I arrived at the Chicago Union Station an hour before I needed to get there, a schedule mistake that cost me the Field Museum with Sue the litigious Tyranosaurus Rex and the stuffed man-eating lions of Tvaso (shot by Val Kilmer, as I recall). Like Amtrak, I have chronic problems with timing.
This time I got assigned an aisle seat. Window was held by a Spanish-based American sailor. An interesting, rather intense, fellow, he spoke in a detached deadpan punctuated by violent bursts of laughter. He was a railpass regular and was writing a travelog on Amtrak advice. His previous journey on this pass had been interrupted by the engine breaking down, domineering freight trains and the discovery of a legless corpse by the track (as first on the scene, the entire train had to wait 4 hours for the authorities). The trip before that had erased a car at a road crossing. He told me this as the current train sat high on a levy, stalled in the green canopy of a forest, ten minutes out of Metropolis, as a smoky wraith that once had been brake linings wafted out from under one of the cars. After an hour the train was moving once more - the worse to happen after that being the Chief's subsequent elimination of all but the odor of a too-slow skunk.
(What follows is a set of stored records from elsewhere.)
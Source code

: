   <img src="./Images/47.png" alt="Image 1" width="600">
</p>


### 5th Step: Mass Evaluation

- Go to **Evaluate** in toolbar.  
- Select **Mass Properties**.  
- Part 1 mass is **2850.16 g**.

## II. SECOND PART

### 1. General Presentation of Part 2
Somewhere about La Plata, Missouri the conversation turned to very meta. He tried to convince me that time did not exist, citing the New Age-y "Power of Now". I tried to convince him that language, and by extension, artifacts such as books and the Internet are as integral to memory as grey matter. Quantum mechanics came up, which is always a bad sign.
We sensibly turned to the America's Cup.
Having obtained cash for this trip, I discovered that Amtrak do take plastic on board - I now regret that one tip I left on the Texas Eagle. I decide to try the dining car for dinner. My verdict: the food was okay, but overpriced, but the conversation was worth it. On my first night, I shared a table with a retired couple from Kansas celebrating their fiftieth anniversary, and a twenty-year-old blond woman with the sparkly make-up now in favor, who had emerged from the 24-hour-party that was the smoking compartment. Like so many people I know, she was in the process of escaping Michigan (Kalamazoo, in this case). Her destination was her uncle's apartment in southern L. A. and an yet-to-be-determined job in southern California. As for the retired couple, she had been a nurse, and he had been a high school driving instructor. They were also both registered pilots and had owned a plane. Somewhat thrown for a loop, I asked (in not so many words) how the hell they could afford such a thing.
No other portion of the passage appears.